Thomas I. Palley - Avoiding Another Depression
15. Oktober 2008 21:11 Uhr
Confidence is critical in capitalist economies. Once unraveled it is hard to stitch together again. It is still not too late for governments to act. Otherwise the world may face the worst economic collapse since the Great Depression.
The global economy is teetering on the edge of a collapse that could be the worst since the Great Depression. That collapse has its origins in the massive U.S. real estate bubble and global trade imbalances of the last decade. The bursting of the U.S. bubble has triggered an implosion in U.S. financial markets and the real economy. That implosion is being felt around the world owing to global accumulations of U.S. financial assets that were built up through trade surpluses with the U.S.
The economic doomsday clock now stands at five minutes before midnight. Radical economic measures coordinated across countries are needed to avoid another Depression.
The American financial system is suffering from a total collapse of confidence in counter-party risk and asset prices. After the collapses of Fannie Mae, Freddie Mac, Lehman Brothers and AIG, no one knows which company will be next. That has produced a complete lock-up of lending. The combination of collapsed confidence and lending lock-up has then become a self-fulfilling prophecy by causing asset prices to fall further and by undermining companies’ ability to continue operating.
Behind the collapse of confidence are real factors, particularly the realization that many companies have become insolvent owing to bad debts. Additionally, there is fear that the U.S. economy is going into recession, which will cause further losses.
Simultaneously, America’s financial problems are ricocheting around the world. Far from decoupling, the world economy is behaving like a concertina. As the U.S. implodes, other economies are crashing in behind.
For the last decade almost every country has run trade surpluses with the United States, and those surpluses have been re-cycled into US financial assets. Now, as US financial prices collapse, those re-cycled holdings are causing a massive financial contagion across countries.
Many countries also had their own home-grown real estate bubbles (Ireland, Spain, the U.K., and Australia) or stock market bubbles (China, Russia), and those bubbles are imploding simultaneously. Meanwhile, U.S. demand for imports is falling, causing economic weakness in countries that have relied on exporting to the U.S. – particularly Europe and East Asia.
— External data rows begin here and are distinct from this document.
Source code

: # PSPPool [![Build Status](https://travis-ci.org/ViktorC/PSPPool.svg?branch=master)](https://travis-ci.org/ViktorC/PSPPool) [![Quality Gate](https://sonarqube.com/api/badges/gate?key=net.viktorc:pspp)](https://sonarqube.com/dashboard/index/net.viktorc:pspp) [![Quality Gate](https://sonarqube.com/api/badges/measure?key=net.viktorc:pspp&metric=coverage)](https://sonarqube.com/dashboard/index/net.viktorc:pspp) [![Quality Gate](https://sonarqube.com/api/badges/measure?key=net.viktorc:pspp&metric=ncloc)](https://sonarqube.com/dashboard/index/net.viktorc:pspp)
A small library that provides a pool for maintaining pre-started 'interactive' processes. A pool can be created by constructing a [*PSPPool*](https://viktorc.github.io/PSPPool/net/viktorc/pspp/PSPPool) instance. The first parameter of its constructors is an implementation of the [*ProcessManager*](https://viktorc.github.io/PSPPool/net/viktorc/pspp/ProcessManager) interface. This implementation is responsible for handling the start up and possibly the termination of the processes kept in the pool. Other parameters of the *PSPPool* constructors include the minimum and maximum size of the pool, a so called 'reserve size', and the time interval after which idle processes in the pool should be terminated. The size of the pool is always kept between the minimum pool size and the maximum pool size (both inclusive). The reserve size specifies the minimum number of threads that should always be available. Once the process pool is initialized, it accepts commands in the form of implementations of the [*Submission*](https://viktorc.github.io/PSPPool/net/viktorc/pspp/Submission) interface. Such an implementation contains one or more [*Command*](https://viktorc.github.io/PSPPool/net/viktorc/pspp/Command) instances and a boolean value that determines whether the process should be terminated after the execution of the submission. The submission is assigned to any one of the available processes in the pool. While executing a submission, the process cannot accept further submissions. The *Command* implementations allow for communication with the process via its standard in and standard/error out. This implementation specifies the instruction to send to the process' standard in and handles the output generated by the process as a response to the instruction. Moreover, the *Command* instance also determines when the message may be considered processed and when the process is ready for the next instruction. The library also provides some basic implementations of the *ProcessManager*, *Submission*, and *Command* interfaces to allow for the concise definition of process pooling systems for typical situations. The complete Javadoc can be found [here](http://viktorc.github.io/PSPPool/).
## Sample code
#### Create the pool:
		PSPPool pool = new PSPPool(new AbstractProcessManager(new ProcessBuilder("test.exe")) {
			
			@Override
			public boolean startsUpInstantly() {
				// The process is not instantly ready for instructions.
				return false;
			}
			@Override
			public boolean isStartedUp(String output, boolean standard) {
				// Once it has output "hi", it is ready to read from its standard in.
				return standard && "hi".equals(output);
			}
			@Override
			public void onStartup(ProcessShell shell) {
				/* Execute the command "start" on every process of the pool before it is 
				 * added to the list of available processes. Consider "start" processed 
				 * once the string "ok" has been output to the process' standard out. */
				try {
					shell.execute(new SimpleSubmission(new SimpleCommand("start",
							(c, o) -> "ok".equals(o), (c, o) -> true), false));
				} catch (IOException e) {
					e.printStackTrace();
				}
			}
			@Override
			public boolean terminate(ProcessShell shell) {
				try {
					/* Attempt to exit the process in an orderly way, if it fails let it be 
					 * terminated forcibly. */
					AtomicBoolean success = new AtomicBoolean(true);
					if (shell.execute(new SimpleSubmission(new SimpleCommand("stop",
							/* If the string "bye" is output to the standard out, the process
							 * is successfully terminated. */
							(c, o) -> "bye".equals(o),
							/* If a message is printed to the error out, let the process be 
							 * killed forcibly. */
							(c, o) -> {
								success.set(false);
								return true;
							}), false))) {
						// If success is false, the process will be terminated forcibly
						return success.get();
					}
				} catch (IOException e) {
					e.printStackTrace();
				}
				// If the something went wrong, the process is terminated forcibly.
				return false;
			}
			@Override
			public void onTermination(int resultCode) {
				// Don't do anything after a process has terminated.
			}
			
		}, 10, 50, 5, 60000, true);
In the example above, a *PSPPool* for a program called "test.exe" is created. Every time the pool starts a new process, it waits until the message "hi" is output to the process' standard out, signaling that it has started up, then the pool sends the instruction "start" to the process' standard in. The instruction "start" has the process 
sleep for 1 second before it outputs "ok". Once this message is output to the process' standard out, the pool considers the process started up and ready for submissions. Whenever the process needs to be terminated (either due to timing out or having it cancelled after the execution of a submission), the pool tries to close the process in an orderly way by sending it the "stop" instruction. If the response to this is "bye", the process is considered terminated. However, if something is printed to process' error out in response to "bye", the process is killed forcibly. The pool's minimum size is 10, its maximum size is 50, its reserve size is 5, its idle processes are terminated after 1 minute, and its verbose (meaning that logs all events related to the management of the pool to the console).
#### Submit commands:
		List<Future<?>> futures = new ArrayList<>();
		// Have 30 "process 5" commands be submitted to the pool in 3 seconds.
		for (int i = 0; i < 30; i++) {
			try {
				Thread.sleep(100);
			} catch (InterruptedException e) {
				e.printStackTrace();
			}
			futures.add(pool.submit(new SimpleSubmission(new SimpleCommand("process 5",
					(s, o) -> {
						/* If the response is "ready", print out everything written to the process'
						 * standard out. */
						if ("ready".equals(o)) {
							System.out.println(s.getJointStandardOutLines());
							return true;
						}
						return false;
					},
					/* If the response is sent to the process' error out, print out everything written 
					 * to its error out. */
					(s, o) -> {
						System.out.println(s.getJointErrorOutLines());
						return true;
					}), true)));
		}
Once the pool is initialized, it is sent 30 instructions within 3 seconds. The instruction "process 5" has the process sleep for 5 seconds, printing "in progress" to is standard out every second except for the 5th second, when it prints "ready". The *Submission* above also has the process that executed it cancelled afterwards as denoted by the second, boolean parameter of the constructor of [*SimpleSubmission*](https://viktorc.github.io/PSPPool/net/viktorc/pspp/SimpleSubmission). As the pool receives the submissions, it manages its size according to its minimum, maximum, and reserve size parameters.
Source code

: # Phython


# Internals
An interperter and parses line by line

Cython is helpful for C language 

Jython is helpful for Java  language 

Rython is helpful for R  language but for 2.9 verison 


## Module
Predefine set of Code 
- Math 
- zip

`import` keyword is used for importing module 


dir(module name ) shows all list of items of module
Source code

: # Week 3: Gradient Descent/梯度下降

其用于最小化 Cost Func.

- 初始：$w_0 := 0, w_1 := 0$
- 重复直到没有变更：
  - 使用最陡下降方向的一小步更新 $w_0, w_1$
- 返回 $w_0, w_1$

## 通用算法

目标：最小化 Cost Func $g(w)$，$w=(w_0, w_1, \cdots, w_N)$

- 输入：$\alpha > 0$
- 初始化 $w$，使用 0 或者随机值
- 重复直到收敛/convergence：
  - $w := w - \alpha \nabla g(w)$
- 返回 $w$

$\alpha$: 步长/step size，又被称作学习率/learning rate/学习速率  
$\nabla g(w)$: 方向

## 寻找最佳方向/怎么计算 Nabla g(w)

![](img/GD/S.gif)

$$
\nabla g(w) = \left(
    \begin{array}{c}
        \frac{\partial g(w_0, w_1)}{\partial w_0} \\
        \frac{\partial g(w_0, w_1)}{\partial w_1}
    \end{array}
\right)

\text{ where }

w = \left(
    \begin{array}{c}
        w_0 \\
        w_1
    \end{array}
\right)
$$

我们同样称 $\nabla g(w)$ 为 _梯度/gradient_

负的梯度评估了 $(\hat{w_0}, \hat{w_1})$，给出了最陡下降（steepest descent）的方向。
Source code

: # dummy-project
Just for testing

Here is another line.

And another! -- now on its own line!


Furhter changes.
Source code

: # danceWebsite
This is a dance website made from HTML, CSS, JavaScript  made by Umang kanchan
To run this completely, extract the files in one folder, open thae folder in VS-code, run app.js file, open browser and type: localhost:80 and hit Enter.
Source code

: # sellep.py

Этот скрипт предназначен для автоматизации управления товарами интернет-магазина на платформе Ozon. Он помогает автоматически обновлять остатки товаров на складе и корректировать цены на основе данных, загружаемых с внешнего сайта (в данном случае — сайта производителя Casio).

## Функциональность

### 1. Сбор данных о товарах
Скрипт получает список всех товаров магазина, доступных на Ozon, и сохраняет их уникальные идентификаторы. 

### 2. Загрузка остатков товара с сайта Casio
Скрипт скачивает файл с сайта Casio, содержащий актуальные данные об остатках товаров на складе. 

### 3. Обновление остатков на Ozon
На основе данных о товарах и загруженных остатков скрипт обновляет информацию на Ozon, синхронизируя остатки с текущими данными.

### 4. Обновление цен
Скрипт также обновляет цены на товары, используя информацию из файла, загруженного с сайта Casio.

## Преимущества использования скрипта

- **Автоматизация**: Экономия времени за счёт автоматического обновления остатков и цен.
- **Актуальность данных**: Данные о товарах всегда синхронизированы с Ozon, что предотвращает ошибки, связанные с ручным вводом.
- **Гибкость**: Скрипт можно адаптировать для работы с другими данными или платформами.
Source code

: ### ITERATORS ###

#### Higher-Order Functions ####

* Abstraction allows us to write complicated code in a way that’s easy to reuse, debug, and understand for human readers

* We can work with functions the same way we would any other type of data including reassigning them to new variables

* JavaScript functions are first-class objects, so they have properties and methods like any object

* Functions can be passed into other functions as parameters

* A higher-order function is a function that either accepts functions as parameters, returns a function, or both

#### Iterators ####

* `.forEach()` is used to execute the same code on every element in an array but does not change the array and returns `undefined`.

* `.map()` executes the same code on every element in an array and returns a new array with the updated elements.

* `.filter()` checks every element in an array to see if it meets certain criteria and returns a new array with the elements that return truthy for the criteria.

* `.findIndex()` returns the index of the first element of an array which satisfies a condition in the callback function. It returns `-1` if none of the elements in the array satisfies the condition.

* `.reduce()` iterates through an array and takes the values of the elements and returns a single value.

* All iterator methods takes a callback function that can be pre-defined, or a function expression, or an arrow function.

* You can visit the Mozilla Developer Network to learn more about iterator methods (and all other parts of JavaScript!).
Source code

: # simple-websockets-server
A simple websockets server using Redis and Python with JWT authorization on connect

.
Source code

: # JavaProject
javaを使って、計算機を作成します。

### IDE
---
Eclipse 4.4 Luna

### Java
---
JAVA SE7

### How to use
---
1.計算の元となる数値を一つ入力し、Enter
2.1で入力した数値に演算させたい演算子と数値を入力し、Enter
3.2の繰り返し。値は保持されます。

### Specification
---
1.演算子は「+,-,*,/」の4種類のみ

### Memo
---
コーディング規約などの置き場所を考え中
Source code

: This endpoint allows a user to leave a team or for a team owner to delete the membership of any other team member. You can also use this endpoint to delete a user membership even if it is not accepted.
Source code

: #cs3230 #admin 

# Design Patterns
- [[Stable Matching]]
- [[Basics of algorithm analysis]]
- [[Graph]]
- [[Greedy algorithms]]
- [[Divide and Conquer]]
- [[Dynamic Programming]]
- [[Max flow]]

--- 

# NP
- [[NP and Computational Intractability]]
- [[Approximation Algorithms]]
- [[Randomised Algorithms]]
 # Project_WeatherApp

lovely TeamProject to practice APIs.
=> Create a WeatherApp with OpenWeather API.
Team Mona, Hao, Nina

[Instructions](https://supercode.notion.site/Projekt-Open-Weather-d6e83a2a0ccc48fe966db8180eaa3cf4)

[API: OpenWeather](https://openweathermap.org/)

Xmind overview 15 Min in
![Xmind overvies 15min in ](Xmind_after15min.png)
Latin America and commodity exporting developing countries have weathered the storm better than much of the world. In part, this is because their accumulation of dollar assets was used to pay down previous debts rather than accumulate new U.S. financial investments. Consequently, Latin America’s trade surpluses strengthened its financial position without creating a corridor for financial contagion. Additionally, commodity prices remain high so that Latin America’s export earnings remain strong.
However, weakness is around the corner. Commodity prices are falling and interest rate spreads on lending to the region have risen dramatically because of increased risk aversion. That is a dangerous combination, as commodity exporting developing economies may soon need to start borrowing again as their export earnings fall.
The governments of the world must coordinate and take radical action to stop the collapse and jump-start the global economy. Those measures will vary with the degree of the problem in each country. The G7 has described some general principles, but that must be followed fast by specific actions.
For the U.S. the following collection of policies are needed: an immediate further one point cut in interest rates; temporarily guaranteeing some liabilities of the financial system, including inter-bank lending; massive temporary provision of liquidity to banks, insurance companies, and the commercial paper market that feeds finance companies and business; bans on short-selling in stock markets; judicious suspension of mark-to-market accounting; recapitalization assistance for financial companies that have an underlying sound long-term position; and measures to stem home foreclosures and the continuing fall in house prices.
These financial measures must be accompanied by massive fiscal stimulus aimed at having a maximum effect on demand. That stimulus should take the form of a temporary suspension of Social Security payroll taxes paid by workers and Federal assistance to state and local governments that are now suffering their own budget crises.
The devastating collapse in global stock markets, despite the recent coordinated half-point interest rate reduction in the U.S. and Europe, reflects the failure of policy to come to grips with the scale of the problem. Policy has been consistently marked by “Too little, too late”.
The Federal Reserve has lowered rates too slowly. The US Treasury failed to recognize the systemic nature of the crisis until it was staring it in the face. And over the summer the U.S. Treasury made a catastrophic blunder in allowing Lehman Brothers to fail as that failure caused ruptures throughout the financial system.
Policy always involves judgment. Given what is at stake, now is the time to err on the side of too much rather than too little. Confidence is critical in capitalist economies and once unraveled it is hard to stitch together again. Policymakers must stop the unraveling in its tracks.